---
license: apache-2.0
language:
- en
- ko
- multilingual
tags:
- vision-language
- embedding
- multimodal-embedding
- mmeb
- digital-forensics
library_name: transformers
pipeline_tag: feature-extraction
base_model:
- Qwen/Qwen3-VL-Embedding-2B
---

# Eddy-VL Embedding 1.9B

[Urock-AI](https://huggingface.co/Urock-AI) · [urock.kr](https://urock.kr/) · License: Apache 2.0

> **Eddy-VL is a multimodal embedding model light enough to run on edge devices.** It keeps the retrieval quality of a 2B-class vision-language embedder in a lighter, faster package — built at Urock-AI Lab for real-world multimodal search over images and documents.

---

## The story behind Eddy

At Urock-AI, our work is focused on one thing: solving the real problems that forensic investigators face.

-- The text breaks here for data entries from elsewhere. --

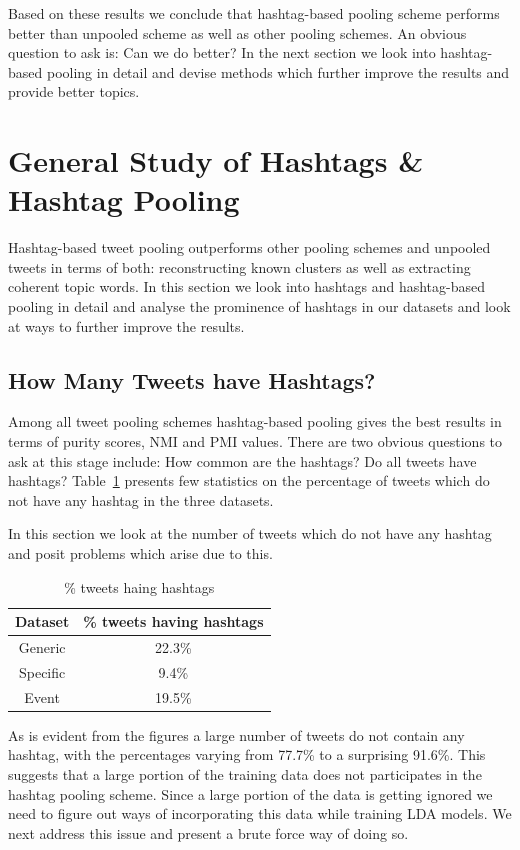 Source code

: \documentclass[10pt,a5paper,twoside]{article}
\begin{document}
Based on these results we conclude that hashtag-based pooling scheme
performs better than unpooled scheme as well as other pooling
schemes. An obvious question to ask is: Can we do better? In the next
section we look into hashtag-based pooling in detail and devise methods
which further improve the results and provide better topics.

\section{General Study of Hashtags \& Hashtag Pooling}

\label{sec:hashtag_pooling}

Hashtag-based tweet pooling outperforms other pooling schemes and
unpooled tweets in terms of both: reconstructing known clusters as
well as extracting coherent topic words. In this section we look into
hashtags and hashtag-based pooling in detail and analyse the
prominence of hashtags in our datasets and look at ways to further
improve the results.

\subsection{How Many Tweets have Hashtags?}

Among all tweet pooling schemes hashtag-based pooling gives the best
results in terms of purity scores, NMI and PMI values. There are two
obvious questions to ask at this stage include: How common are the
hashtags? Do all tweets have hashtags? Table~\ref{tbl-7} presents few
statistics on the percentage of tweets which do not have any hashtag
in the three datasets.

In this section we look at the number of tweets which do not have any
hashtag and posit problems which arise due to this.

\begin{table}[!h]
\centering
	\begin{tabular}{|c|c|}
	\hline
	Dataset & \% tweets having hashtags\\
	\hline
	Generic & 22.3\%\\
	\hline
	Specific & 9.4\% \\
	\hline
	Event & 19.5\% \\
	\hline
	\end{tabular}
\caption{\% tweets haing hashtags}\label{tbl-7}
\end{table}

As is evident from the figures a large number of tweets do not contain
any hashtag, with the percentages varying from 77.7\% to a surprising
91.6\%. This suggests that a large portion of the training data does
not participates in the hashtag pooling scheme. Since a large portion
of the data is getting ignored we need to figure out ways of
incorporating this data while training LDA models. We next address
this issue and present a brute force way of doing so.
\end{document}
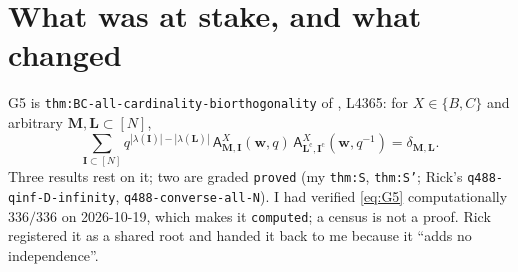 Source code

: \documentclass[11pt]{article}
\theoremstyle{plain}
\theoremstyle{definition}
\theoremstyle{remark}
\newcommand{\bM}{\mathbf M}
\newcommand{\bK}{\mathbf K}
\newcommand{\bL}{\mathbf L}
\newcommand{\bI}{\mathbf I}
\newcommand{\bw}{\mathbf w}
\newcommand{\cm}{{\mathrm c}}
\begin{document}
\begin{abstract}
Motegi's all-cardinality biorthogonality
(\texttt{thm:BC-all-cardinality-biorthogonality}, L4365; our ``G5'') is the shared
root under two \texttt{proved} grades in two registries, and until today neither
owner had read it. This note does three things.
\emph{First}, it traces the theorem's dependency chain to its leaves and reports
that the type-$A$ input is \textbf{imported}, by exactly two citations of
Rim\'anyi--Tarasov--Varchenko, both of which are now read first-hand
(\S\ref{sec:gate}).
\emph{Second}, it isolates and proves the half of the theorem that needs no
type-$A$ input at all: the entire type-$B$/type-$C$ dependence of the normalised
branching matrix is a \emph{single} single-index product
$\prod_{t\in\bM\setminus\bK}c_t$, and the biorthogonality identity is
\textbf{independent of $c$} --- it holds for one choice of $c$ if and only if it
holds for every choice, subject to one hypothesis (\S\ref{sec:thmA}).
\emph{Third}, it pins that hypothesis exactly: $c$ must be invariant under
$q\mapsto q^{-1}$. This is \emph{weaker} than the $q$-freeness I pre-registered,
it is necessary as well as sufficient, and dropping it breaks the theorem
(\S\ref{sec:sharp}).
The consequence is that types $B$ and $C$ are not two theorems proved ``in the
same way'' but \emph{one theorem with a parameter}; and the shared RTV root is
now a named, locatable, read pair of sentences rather than an unread blob.
\end{abstract}

\section{What was at stake, and what changed}

G5 is \texttt{thm:BC-all-cardinality-biorthogonality} of \cite{Motegi}, L4365:
for $X\in\{B,C\}$ and arbitrary $\bM,\bL\subset[N]$,
\begin{equation}
\sum_{\bI\subset[N]}
q^{|\lambda(\bI)|-|\lambda(\bL)|}\,
\mathsf A^X_{\bM,\bI}(\bw,q)\,
\mathsf A^X_{\bL^\cm,\bI^\cm}(\bw,q^{-1})
=\delta_{\bM,\bL}.
\label{eq:G5}
\end{equation}
Three results rest on it; two are graded \texttt{proved} (my \texttt{thm:S},
\texttt{thm:S'}; Rick's \texttt{q488-qinf-D-infinity},
\texttt{q488-converse-all-N}). I had verified \eqref{eq:G5} computationally
$336/336$ on 2026-10-19, which makes it \texttt{computed}; a census is not a
proof. Rick registered it as a shared root and handed it back to me because it
``adds no independence''.
\end{document}
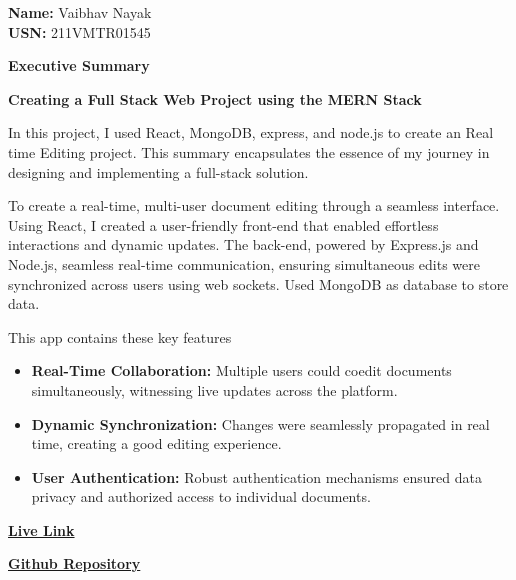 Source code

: \documentclass{article}
\begin{document}
\vspace{25pt}


\hfill %
\begin{minipage}[t]{0.45\linewidth}
    \raggedleft %
   {\bfseries Name:} Vaibhav Nayak \\
    {\bfseries USN:} 211VMTR01545
\end{minipage}

\newpage
\begin{center}
    \LARGE\bfseries Executive Summary \\
\end{center}

\vspace{25pt}

{\Large\bfseries Creating a Full Stack Web Project using the MERN Stack \\}

{\large In this project, I used React, MongoDB, express, and node.js to create an Real time Editing project. This summary encapsulates the essence of my journey in designing and implementing a full-stack solution.}

\vspace{10pt}

{\large  To create a real-time, multi-user document editing through a seamless
interface. Using React, I created a user-friendly front-end that enabled effortless
interactions and dynamic updates. The back-end, powered by Express.js and Node.js,
seamless real-time communication, ensuring simultaneous edits were synchronized across
users using web sockets. Used MongoDB as database to store data.
}

\vspace{10pt}

{\large This app contains these key features}

\begin{itemize}
    \item {\bfseries Real-Time Collaboration:} Multiple users could coedit documents simultaneously, witnessing live updates across the platform.
    \item {\bfseries Dynamic Synchronization:} Changes were seamlessly propagated in real time, creating a good editing experience.
    \item {\bfseries User Authentication:} Robust authentication mechanisms ensured data privacy and authorized access to individual documents.
    
\end{itemize}
\begin{minipage}[t]{0.45\linewidth}
    \raggedright %
    {\bfseries \href{https://real-time-editing.vercel.app/}{Live Link}}      \\
\end{minipage}
\hfill %
\begin{minipage}[t]{0.45\linewidth}
    \raggedleft %
   {\bfseries  \href{https://github.com/vaibhav-nayak18/real-time-editing}{Github Repository} }\\
    
\end{minipage}
\end{document}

And those problems start with the environment. Investigative work is closed by nature — often offline, frequently air-gapped, running on networks deliberately isolated from the outside world. An investigator rarely has a clean dataset and a datacenter. They have a seized drive, thousands of images and scanned documents, and a question that sounds simple: *"find me everything that looks like this."*

Most strong multimodal embedders can answer that question well, but they're heavy: slow to run, expensive to serve, and impossible to use where the data can never leave the room. That's exactly the case in forensics.

That's why, at Urock-AI, we build dedicated forensic hardware — including offline, edge-deployable devices meant to run right next to the evidence. Eddy-VL is designed for exactly that setting: we wanted the retrieval quality of a 2B-class model in something light enough to live on an edge device, with nothing leaving the room.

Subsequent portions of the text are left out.